Ein Verbot neonazistischer Gruppen nützt in diesen Tagen in erster Linie den politischen Eliten, die, mit einer beunruhigten internationalen Öffentlichkeit konfrontiert, unter enormem Handlungsdruck stehen. Seiters, Heckelmann & Co. brauchen schnell vorzuweisende „Erfolge“. Und die sind am schnellsten und medienwirksamsten zu erzielen, wenn man ein paar neonazistische Nester samt Hakenkreuzfahnen, Kalaschnikows, Dolchen und Hitlervideos aushebt. Die Behörden brauchen sich um den so erzielten Effekt keine Sorgen zu machen, haben die Medien in den zurückliegenden Monaten doch keine Gelegenheit ausgelassen, jeden noch so unbedeutenden Neonaziaufmarsch zur Massenbewegung aufzublasen.
Ein Verbot rechtsradikaler Parteien ist nicht viel mehr als billige Schaumschlägerei und wird wenig an der lebensbedrohlichen Situation für potentielle Opfergruppen im neuen Deutschland ändern. Auch mit einer völligen „Trockenlegung des braunen Sumpfes“ würde sich die immer offener artikulierte und praktizierte Totschlagsmentalität frustrierter Kleinbürger nicht in Luft auflösen. Das politische System ist nicht durch einige Sekten am äußersten rechten Rand gefährdet, sondern durch den Kern der Gesellschaft, der unfähig ist, mit den augenblicklichen ökonomischen, sozialen und politischen Unsicherheiten demokratisch-selbstbewußt umzugehen.

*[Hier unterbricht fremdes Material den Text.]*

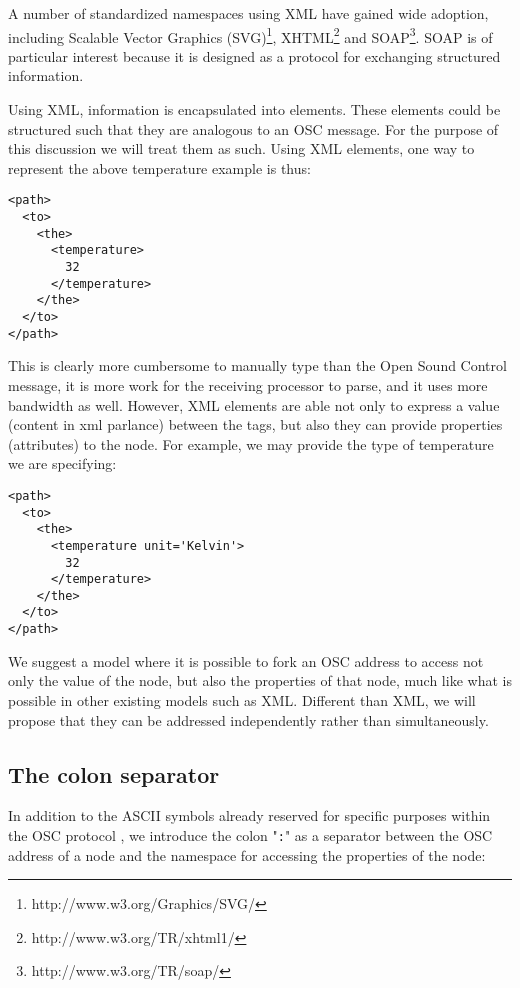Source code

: \documentclass{sig-alternate}
\begin{document}
A number of standardized namespaces using XML have gained wide adoption, including Scalable Vector Graphics (SVG)\footnote{http://www.w3.org/Graphics/SVG/}, XHTML\footnote{http://www.w3.org/TR/xhtml1/} and SOAP\footnote{http://www.w3.org/TR/soap/}.  SOAP is of particular interest because it is designed as a protocol for exchanging structured information.

Using XML, information is encapsulated into elements.  These elements could be structured such that they are analogous to an OSC message. For the purpose of this discussion we will treat them as such.  Using XML elements, one way to represent the above temperature example is thus:

\begin{lstlisting}
<path>
  <to>
    <the>
      <temperature> 
        32
      </temperature>
    </the>
  </to>
</path>
\end{lstlisting}

This is clearly more cumbersome to manually type than the Open Sound Control message, it is more work for the receiving processor to parse, and it uses more bandwidth as well. However, XML elements are able not only to express a value (content in xml parlance) between the tags, but also they can provide properties (attributes) to the node. For example, we may provide the type of temperature we are specifying:

\begin{lstlisting}
<path>
  <to>
    <the>
      <temperature unit='Kelvin'>
        32
      </temperature>
    </the>
  </to>
</path>
\end{lstlisting}

We suggest a model where it is possible to fork an OSC address to access not only the value of the node, but also the properties of that node, much like what is possible in other existing models such as XML.  Different than XML, we will propose that they can be addressed independently rather than simultaneously.


\subsection{The colon separator} %
\label{sub:the_colon_separator}

In addition to the ASCII symbols already reserved for specific purposes within the OSC protocol \cite{Wright:1997}, we introduce the colon "\texttt{:}" as a separator between the OSC address of a node and the namespace for accessing the properties of the node:
\end{document}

Die Begeisterung für die Verbotsforderungen auch von links hat aber noch eine andere, ärgerliche Ebene. In den antirassistischen und antifaschistischen Kindern, die plötzlich die „wehrhafte Demokratie“ entdecken, lebt der obrigkeitsstaatliche Geist der autoritären Eltern weiter, die in den Siebzigern angesichts der scheinbar die Grundfesten des bürgerlichen Staates bedrohenden linksradikalen und autonomen Gewalt lauthals Sondergesetze, Einschränkung bürgerlicher Freiheiten und die Effektivierung der Methoden der (Raster-)Fahndung forderten.
Mehr noch, das deutsche Urvertrauen, der Staat und die Politiker würden es schon stellvertretend für die Citoyens richten, erfährt eine Renaissance und gleichzeitig seine Erweiterung auf politische Kreise, die diesem Staat bislang (aus guten Gründen) mißtrauisch gegenüberstanden. Nach den bitteren Erfahrungen der Berufsverbote und der „Sympathisantenjagd“ sollte jeder, der ein Verbot rechtsextremer Organisationen und Parteien fordert, dezidiert hinzufügen, welche Organisation er konkret meint und warum er diese Gruppe aus dem Verkehr ziehen will.
Den Tätern rassistischer Gewalt muß das blutige Handwerk gelegt werden. Aber nicht mit Sondergesetzen. Denn bei der augenblicklichen Gewaltwelle handelt es sich eben nicht um das Ergebnis konspirativ arbeitender Kaderorganisationen, sondern sie trägt alle Kennzeichen einer sozialen Bewegung, deren „Programm“ sich knapp mit der Sehnsucht nach sozialer und emotionaler Geborgenheit und Überschaubarkeit beschreiben läßt. Und die läßt sich nicht so einfach mit ein paar Verbotsforderungen stoppen – für Friedensbewegte und Anti-AKW- Kämpen eine Binsenweisheit. Soziale Bewegungen mögen zwar Idole besitzen, aber keine klar auszumachenden Führerstrukturen, Strategien und Einsatzpläne, die wie ein „Knoten zu zerschlagen sind“. Solange soziale Bewegungen ihre Kraft aus den Themen, die im Kern der Gesellschaft verankert sind, ziehen, sind sie nur schwerlich in ihrer Dynamik zu bremsen.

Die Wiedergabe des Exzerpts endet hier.